-- ENTRIES SUPPLIED follows --
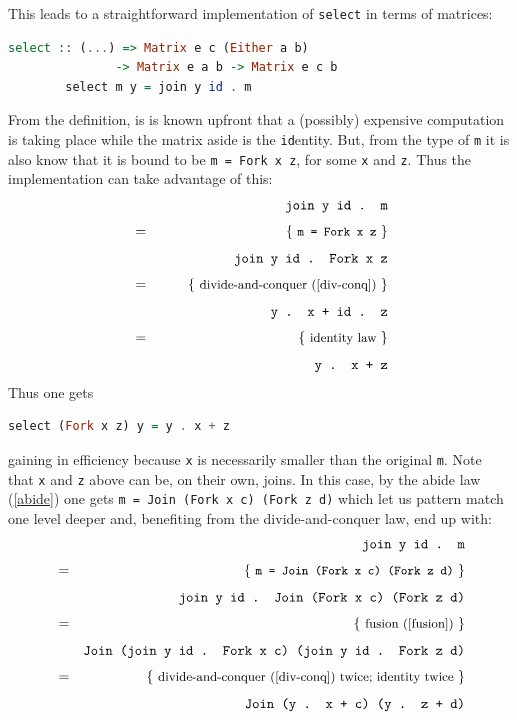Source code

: \documentclass[
  oneside,
  11pt, a4paper,
  footinclude=true,
  headinclude=true,
  cleardoublepage=empty
]{scrbook}
\theoremstyle{definition}
\theoremstyle{definition}
\def\start{&&}
\def\just#1#2{\\ &#1& \rule{2em}{0pt} \{ \mbox{\rule[-.7em]{0pt}{1.8em} \small #2 \/} \} \nonumber\\ && }
\begin{document}
        This leads to a straightforward implementation of \texttt{select} in terms of matrices:
        
        \begin{lstlisting}[language=Haskell, caption={\texttt{select} in terms of matrices},captionpos=b]
        select :: (...) => Matrix e c (Either a b) 
               -> Matrix e a b -> Matrix e c b
        select m y = join y id . m
        \end{lstlisting}{}
        
        From the definition, is is known upfront that a (possibly) expensive computation is taking place while the matrix aside is the \texttt{id}entity. But, from the type of \texttt{m} it is also know that it is bound to be \texttt{m = Fork x z}, for some \texttt{x} and \texttt{z}. Thus the implementation can take advantage of this: \small
        \begin{eqnarray*}
        \start
            \texttt{join y id . m}
        \just={\texttt{m = Fork x z}}
            \texttt{join y id . Fork x z}
        \just={ divide-and-conquer (\ref{div-conq}) }
            \texttt{y . x + id . z}
        \just={ identity law }
            \texttt{y . x + z}
        \end{eqnarray*}\normalsize
        Thus one gets
        \begin{lstlisting}[language=Haskell, caption={\texttt{Fork x z} pattern match case},captionpos=b]
        select (Fork x z) y = y . x + z
        \end{lstlisting}{}
        gaining in efficiency because \texttt{x} is necessarily smaller than the original \texttt{m}.
        Note that \texttt{x} and \texttt{z} above can be, on their own, joins. In this case, by the abide law (\ref{abide}) one gets \texttt{m = Join (Fork x c) (Fork z d)} which let us pattern match one level deeper and, benefiting from the divide-and-conquer law, end up with: \small
        \begin{eqnarray*}
        \start
            \texttt{join y id . m}
        \just={\texttt{m = Join (Fork x c) (Fork z d)}}
            \texttt{join y id . Join (Fork x c) (Fork z d)}
        \just={ fusion (\ref{fusion}) }
            \texttt{Join (join y id . Fork x c) (join y id . Fork z d)}
        \just={ divide-and-conquer  (\ref{div-conq}) twice; identity twice }
            \texttt{Join (y . x + c) (y . z + d)}
        \end{eqnarray*}\normalsize
        
\end{document}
-- ENTRIES SUPPLIED concluded --
:: TASK DESCRIPTION ::
Transcribe the lines above exactly, setting aside any picture among them.

:: REPLY TO THE EXERCISE ::
Source code

: \documentclass[
  oneside,
  11pt, a4paper,
  footinclude=true,
  headinclude=true,
  cleardoublepage=empty
]{scrbook}
\theoremstyle{definition}
\theoremstyle{definition}
\def\start{&&}
\def\just#1#2{\\ &#1& \rule{2em}{0pt} \{ \mbox{\rule[-.7em]{0pt}{1.8em} \small #2 \/} \} \nonumber\\ && }
\begin{document}
        This leads to a straightforward implementation of \texttt{select} in terms of matrices:
        
        \begin{lstlisting}[language=Haskell, caption={\texttt{select} in terms of matrices},captionpos=b]
        select :: (...) => Matrix e c (Either a b) 
               -> Matrix e a b -> Matrix e c b
        select m y = join y id . m
        \end{lstlisting}{}
        
        From the definition, is is known upfront that a (possibly) expensive computation is taking place while the matrix aside is the \texttt{id}entity. But, from the type of \texttt{m} it is also know that it is bound to be \texttt{m = Fork x z}, for some \texttt{x} and \texttt{z}. Thus the implementation can take advantage of this: \small
        \begin{eqnarray*}
        \start
            \texttt{join y id . m}
        \just={\texttt{m = Fork x z}}
            \texttt{join y id . Fork x z}
        \just={ divide-and-conquer (\ref{div-conq}) }
            \texttt{y . x + id . z}
        \just={ identity law }
            \texttt{y . x + z}
        \end{eqnarray*}\normalsize
        Thus one gets
        \begin{lstlisting}[language=Haskell, caption={\texttt{Fork x z} pattern match case},captionpos=b]
        select (Fork x z) y = y . x + z
        \end{lstlisting}{}
        gaining in efficiency because \texttt{x} is necessarily smaller than the original \texttt{m}.
        Note that \texttt{x} and \texttt{z} above can be, on their own, joins. In this case, by the abide law (\ref{abide}) one gets \texttt{m = Join (Fork x c) (Fork z d)} which let us pattern match one level deeper and, benefiting from the divide-and-conquer law, end up with: \small
        \begin{eqnarray*}
        \start
            \texttt{join y id . m}
        \just={\texttt{m = Join (Fork x c) (Fork z d)}}
            \texttt{join y id . Join (Fork x c) (Fork z d)}
        \just={ fusion (\ref{fusion}) }
            \texttt{Join (join y id . Fork x c) (join y id . Fork z d)}
        \just={ divide-and-conquer  (\ref{div-conq}) twice; identity twice }
            \texttt{Join (y . x + c) (y . z + d)}
        \end{eqnarray*}\normalsize
        
\end{document}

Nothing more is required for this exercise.